Offensive ‘Joke’

As an avid reader of The Jewish Press, I was dismayed by the inclusion of a highly inappropriate joke in Arnold Fine’s “A Bi Gezunt” column last week. I use the word “joke” advisedly, because there was nothing the least bit funny about the joke’s subject matter, and it certainly did not belong on the pages of a family newspaper, frum or otherwise.

Frankly, Mr. Fine should be ashamed of himself for even thinking that anyone would find anything humorous in such a joke, and The Jewish Press should in the future be more vigilant about what its contributors are permitted to write.

Suri Bernstein
(Via E-Mail)

Editor’s Response: A number of readers have taken us to task – and rightly so – for the joke referred to by Ms. Bernstein. This obviously was a case of a temporary lapse in judgment on the part of Mr. Fine coupled with a breakdown in editorial oversight. We apologize to all who were offended.

 
On A Positive Note
 
I would like to thank The Jewish Press and its many readers for helping to make a success of our Erev Pesach Felafel Campaign for poor Israeli families. Thanks to the generosity of Jewish Press readers, we were able to send 15 families – totaling more than 200 people – to our local falafel store for a felafel, french fries, and a drink.
 
The reach of The Jewish Press is truly amazing – we received checks from readers all over the United States and Israel. Again, a big Thank You to the management and readership of The Jewish Press for making this erev Pesach such a wonderful time for so many fine, frum Jews.
 
Tzvia Ehrlich-Klein
Jerusalem
 
 
Admiration For Moshe Kupfer

Though I am well past my “teens and twenties” – I guess I would describe myself as a grandmother who likes reading what young people have to say – I always enjoy the “Teens & Twenties Talk” page of The Jewish Press. I’d like to express my admiration for Moshe Kupfer, the young man whose column appeared at the top of that page in the April 28 issue. It is a beautiful and sensitive person who at the time of his wedding can acknowledge and show appreciation to his mother. His bride is fortunate indeed, because a young man who appreciates all that his mother did for him will surely appreciate his wife as well.

And to his mother I say: Well done. I wish you lots of nachat.

Nechama Mayerson
(Via E-Mail)
  

‘Lowered Expectations’

While reader Leib Garfinkle may have been “disappointed” by Assemblyman Dov Hikind’s assuming the worst about the young people of Boro Park and minimizing the reports of police overreaction (Letters, April 28), I was not. Call it a case of lowered expectations, but I have become sadly resigned to this type of kowtowing to executive authority on the part of our elected officials – and in this regard Mr. Hikind is far from the worst. Remember when, in the immediate aftermath of the Gidone Busch murder, then-Council member Noach Dear ran around the city defending the officers who treated poor Mr. Busch like a target practice cardboard cutout?
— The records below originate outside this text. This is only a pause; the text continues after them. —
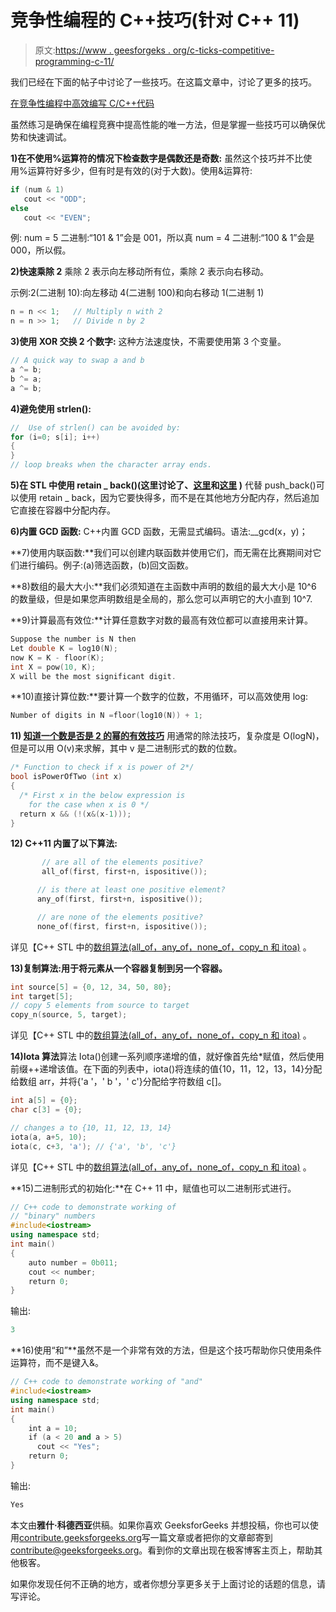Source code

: # 竞争性编程的 C++技巧(针对 C++ 11)

> 原文:[https://www . geesforgeks . org/c-ticks-competitive-programming-c-11/](https://www.geeksforgeeks.org/c-tricks-competitive-programming-c-11/)

我们已经在下面的帖子中讨论了一些技巧。在这篇文章中，讨论了更多的技巧。

[在竞争性编程中高效编写 C/C++代码](https://www.geeksforgeeks.org/writing-cc-code-efficiently-in-competitive-programming/)

虽然练习是确保在编程竞赛中提高性能的唯一方法，但是掌握一些技巧可以确保优势和快速调试。

**1)在不使用%运算符的情况下检查数字是偶数还是奇数:**
虽然这个技巧并不比使用%运算符好多少，但有时是有效的(对于大数)。使用&运算符:

```cpp
if (num & 1)
   cout << "ODD";
else
   cout << "EVEN";
```

例:
num = 5
二进制:“101 & 1”会是 001，所以真
num = 4
二进制:“100 & 1”会是 000，所以假。

**2)快速乘除 2**
乘除 2 表示向左移动所有位，乘除 2 表示向右移动。

示例:2(二进制 10):向左移动 4(二进制 100)和向右移动 1(二进制 1)

```cpp
n = n << 1;   // Multiply n with 2
n = n >> 1;   // Divide n by 2
```

**3)使用 XOR 交换 2 个数字:**
这种方法速度快，不需要使用第 3 个变量。

```cpp
// A quick way to swap a and b
a ^= b;
b ^= a;
a ^= b;
```

**4)避免使用 strlen():**

```cpp
//  Use of strlen() can be avoided by:
for (i=0; s[i]; i++) 
{ 
}
// loop breaks when the character array ends.
```

**5)在 STL 中使用 retain _ back()(这里讨论了、[这里](https://www.geeksforgeeks.org/inserting-elements-in-stdmap-insert-emplace-and-operator/)和[这里](https://www.geeksforgeeks.org/insertion-deletion-stl-set-c/) )**
代替 push_back()可以使用 retain _ back，因为它要快得多，而不是在其他地方分配内存，然后追加它直接在容器中分配内存。

**6)内置 GCD 函数:** C++内置 GCD 函数，无需显式编码。语法:__gcd(x，y)；

**7)使用内联函数:**我们可以创建内联函数并使用它们，而无需在比赛期间对它们进行编码。例子:(a)筛选函数，(b)回文函数。

**8)数组的最大大小:**我们必须知道在主函数中声明的数组的最大大小是 10^6 的数量级，但是如果您声明数组是全局的，那么您可以声明它的大小直到 10^7.

**9)计算最高有效位:**计算任意数字对数的最高有效位都可以直接用来计算。

```cpp
Suppose the number is N then 
Let double K = log10(N);
now K = K - floor(K);
int X = pow(10, K);
X will be the most significant digit.
```

**10)直接计算位数:**要计算一个数字的位数，不用循环，可以高效使用 log:

```cpp
Number of digits in N =floor(log10(N)) + 1;  
```

**11) [知道一个数是否是 2 的幂的有效技巧](https://www.geeksforgeeks.org/program-to-find-whether-a-no-is-power-of-two/)** 用通常的除法技巧，复杂度是 O(logN)，但是可以用 O(v)来求解，其中 v 是二进制形式的数的位数。

```cpp
/* Function to check if x is power of 2*/
bool isPowerOfTwo (int x)
{
  /* First x in the below expression is 
    for the case when x is 0 */
  return x && (!(x&(x-1)));
}
```

**12) C++11 内置了以下算法:**

```cpp
       // are all of the elements positive?
       all_of(first, first+n, ispositive()); 

      // is there at least one positive element?
      any_of(first, first+n, ispositive());

      // are none of the elements positive?
      none_of(first, first+n, ispositive()); 
```

详见【C++ STL 中的[数组算法(all_of，any_of，none_of，copy_n 和 itoa)](https://www.geeksforgeeks.org/useful-array-algorithms-in-c-stl/) 。

**13)复制算法:用于将元素从一个容器复制到另一个容器。**

```cpp
int source[5] = {0, 12, 34, 50, 80};
int target[5];
// copy 5 elements from source to target
copy_n(source, 5, target);

```

详见【C++ STL 中的[数组算法(all_of，any_of，none_of，copy_n 和 itoa)](https://www.geeksforgeeks.org/useful-array-algorithms-in-c-stl/) 。

**14)Iota 算法**算法 Iota()创建一系列顺序递增的值，就好像首先给*赋值，然后使用前缀++递增该值。在下面的列表中，iota()将连续的值{10，11，12，13，14}分配给数组 arr，并将{'a '，' b '，' c'}分配给字符数组 c[]。

```cpp
int a[5] = {0};
char c[3] = {0};

// changes a to {10, 11, 12, 13, 14}
iota(a, a+5, 10); 
iota(c, c+3, 'a'); // {'a', 'b', 'c'}
```

详见【C++ STL 中的[数组算法(all_of，any_of，none_of，copy_n 和 itoa)](https://www.geeksforgeeks.org/useful-array-algorithms-in-c-stl/) 。

**15)二进制形式的初始化:**在 C++ 11 中，赋值也可以二进制形式进行。

```cpp
// C++ code to demonstrate working of 
// "binary" numbers
#include<iostream>
using namespace std;
int main()
{
    auto number = 0b011;
    cout << number;
    return 0;
}
```

输出:

```cpp
3
```

**16)使用“和”**虽然不是一个非常有效的方法，但是这个技巧帮助你只使用条件运算符，而不是键入&。

```cpp
// C++ code to demonstrate working of "and"
#include<iostream>
using namespace std;
int main()
{
    int a = 10;
    if (a < 20 and a > 5)
      cout << "Yes";
    return 0;
}
```

输出:

```cpp
Yes
```

本文由**雅什·科德西亚**供稿。如果你喜欢 GeeksforGeeks 并想投稿，你也可以使用[contribute.geeksforgeeks.org](http://contribute.geeksforgeeks.org)写一篇文章或者把你的文章邮寄到 contribute@geeksforgeeks.org。看到你的文章出现在极客博客主页上，帮助其他极客。

如果你发现任何不正确的地方，或者你想分享更多关于上面讨论的话题的信息，请写评论。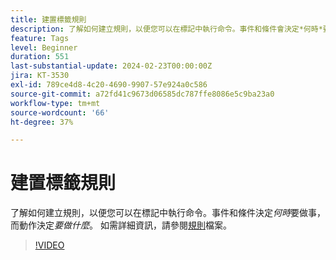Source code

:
 ```yaml
---
title: 建置標籤規則
description: 了解如何建立規則，以便您可以在標記中執行命令。事件和條件會決定*何時*要做事，而動作會決定*要做什麼。
feature: Tags
level: Beginner
duration: 551
last-substantial-update: 2024-02-23T00:00:00Z
jira: KT-3530
exl-id: 789ce4d8-4c20-4690-9907-57e924a0c586
source-git-commit: a72fd41c9673d06585dc787ffe8086e5c9ba23a0
workflow-type: tm+mt
source-wordcount: '66'
ht-degree: 37%

---
```


# 建置標籤規則

了解如何建立規則，以便您可以在標記中執行命令。事件和條件決定&#x200B;*何時*&#x200B;要做事，而動作決定&#x200B;*要做什麼*。 如需詳細資訊，請參閱[規則](https://experienceleague.adobe.com/docs/experience-platform/tags/ui/rules.html)檔案。

>[!VIDEO](https://video.tv.adobe.com/v/28730/?learn=on)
Our Jewish elected representatives suffer from a collective inferiority complex. They appear to view any controversy as an opportunity to curry favor with mayors and governors, and they seem to have a particular fascination with police officials. Perhaps these Jewish politicians subconsciously see themselves as the tummlers and shtadlanim of old, ever eager to let their friends in shul or at the corner grocery know just how many home phone numbers of decision-makers they have in their Rolodexes.

If only these appeasers would take a lesson from African-American politicians.

David Brodsky
New York, NY
 
 

Fur Flies Over Boteach Piece

I usually enjoy Rabbi Shmuley Boteach’s articles in The Jewish Press and find myself in agreement with most of what he writes. But boy do I disagree with his latest (“The Fur Coats of Englewood,” op-ed, April 28). It is one thing to write about excesses in our lives and another to come off sounding like an advertisement for PETA.

On a cold winter’s day (or night), nothing insulates a person like a fur coat. Walking to shul on a freezing Shabbat, a lady in a fur has much to be thankful for as she keeps toasty warm. In fact I don’t think a fur coat is even considered a status symbol anymore, as so many women have them.

If Rabbi Boteach wants to do an “Al Chet” for extravagances, he should do it on his own account and not pick on women who may be giving greater amounts to charity than they spent on their coats.

By the way, I live in Manhattan and don’t own a fur coat. But one doesn’t have to be from Englewood to be annoyed by Rabbi Boteach’s article.

Amy Wall
New York, NY
 
 
Fur Flies II

Women wear fur coats because they feel warm and luxurious and look beautiful and fashionable. Further, fur coats are a real value, as they normally last much longer than any cloth coat. Because fur is resilient and lasting, it can by recycled, updated, and restyled time and time again.

And what is wrong with looking and feeling good on Shabbos? Isn’t it a mitzvah to wear our best attire in order to look good and honor the Sabbath?

Jewish women as a group have much responsibility and work very hard. They are usually in charge of keeping our homes, bearing and raising and chauffeuring our children, and, in most cases, helping to financially support the family. Does Rabbi Boteach really want to deprive them if they get some enjoyment from going to shul in a beautiful, warm, stylish fur coat on Shabbos? Perhaps he would have them remove their jewelry also?

Contrary to Rabbi Boteach’s article, fur coats are not made from exotic species – the fur trade is government regulated to ensure that endangered species are never used. God placed animals on this earth for man’s use (Bereshis 1/26) and God Himself chose garments of skins as His choice for clothing Adam and Eve (Bereshis 3/21).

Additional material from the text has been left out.